Al único que veía en medio de la oscuridad era a Melodías, porque los demás soldados estaban demasiado dispersos detrás de aquella nube densa que los cegaba. Aunque el rey intentara llamarlos y hacer que se acercarán, era en vano, no lograba ningún progreso en ello. Escuchaba los gritos de sus hombres clamando su nombre, pidiéndole dirección o alguna instrucción y, entonces, un nuevo ruido se escuchó: Los gruñidos de perros salvajes acercándose cada vez más.

Uno a uno los gritos de sus hombres fueron ahogados por los fuertes relinchos de los caballos asustados y el sonido seco de sus cuerpos cayendo. Después de unos agonizantes segundos llenos de gruñidos, todo se llenó de un silencio escalofriante. Melodías veía al rey, el rey veía las tinieblas que los rodeaban, sintiendo el silencio, no solo oyendolo: aquella sensación fría y fúnebre en la piel. Su corazón empezó a latir sin control, preparado para lo que venía. Justo frente a él, las tienieblas se disiparon dejando ver a una figura tenebrosa, la cual estaba emanando una espesa nube negra de sus dedos. Sus ojos brillaban de un enigmático rubí y, con su sola presencia, el olor a incienso llenó los alrededores. La corona de espinas lo indetificaba, no necesitaba presentación... Samael vió al rey y sonrió, haciendo un reverencia burlona.

-Muy buenos días, su alteza. Es un gusto conocer al fin al supremo soberano. Aunque admito que lo imaginé más... ¿alto? -manifestó Samael, con sarcasmo.
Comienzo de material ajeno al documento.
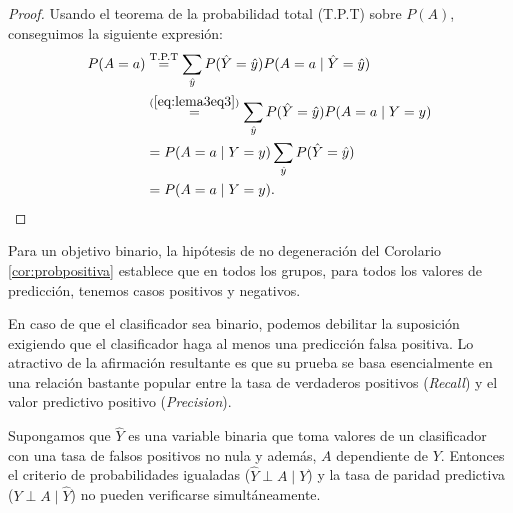 \documentclass[oneside,openright,titlepage,numbers=noenddot,openany,headinclude,footinclude=true,
cleardoublepage=empty,abstractoff,BCOR=5mm,paper=a4,fontsize=12pt,main=spanish]{scrreprt}
\begin{document}
\begin{proof}
Usando el teorema de la probabilidad total (T.P.T) sobre $P(A)$, conseguimos la siguiente expresión:
\begin{equation*}
\begin{split}
P(A=a)&\overset{\text{T.P.T}}{=}\sum_{\hat{y}}P(\hat{Y}=\hat{y})P(A=a \mid \hat{Y}=\hat{y})\\
&\overset{(\ref{eq:lema3eq3})}{=}\sum_{\hat{y}}P(\hat{Y}=\hat{y})P(A=a \mid Y=y)\\
&=P(A=a \mid Y=y)\sum_{\hat{y}}P(\hat{Y}=\hat{y})\\
&=P(A=a \mid Y=y).
\end{split}
\end{equation*}
\end{proof}

Para un objetivo binario, la hipótesis de no degeneración del Corolario  \ref{cor:probpositiva} establece que en todos los grupos, para todos los valores de predicción, tenemos casos positivos y negativos.

En caso de que el clasificador sea binario, podemos debilitar la suposición exigiendo que el clasificador haga al menos una predicción falsa positiva. Lo atractivo de la afirmación resultante es que su prueba se basa esencialmente en una relación bastante popular entre la tasa de verdaderos positivos (\textit{Recall}) y el valor predictivo positivo (\textit{Precision}).\\

\begin{lemma}
Supongamos que $\hat{Y}$ es una variable binaria que toma valores de un clasificador con una tasa de falsos positivos no nula y además, $A$ dependiente de $Y$. Entonces el criterio de probabilidades igualadas ($\hat{Y}\perp A \mid Y$) y la tasa de paridad predictiva ($Y\perp A \mid \hat{Y}$) no pueden verificarse simultáneamente.
\label{lem:preigual}
\end{lemma}
\end{document}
El rey se bajó de su caballo, aún cuando Melodías le rogaba con la mirada que no lo hiciera. Su mirada hacia el nigromante jamás menguó, sino que permaneció fija en los ojos carmesí que lo observaban de vuelta con curiosidad y burla.

-Terminemos con esto de una vez -exigió el rey, con su espada en mano-. No me atemorizas, nigromante.

-Señor... - Melodías intentó apaciguar a su líder, pero este levantó su mano, callándolo.

-¡Silencio! Tengo que hacer esto solo. -El rey suspiró, devolviendo su atención al nigromante-. Sé muy bien que eres poderoso, pero no pienso caer sin luchar.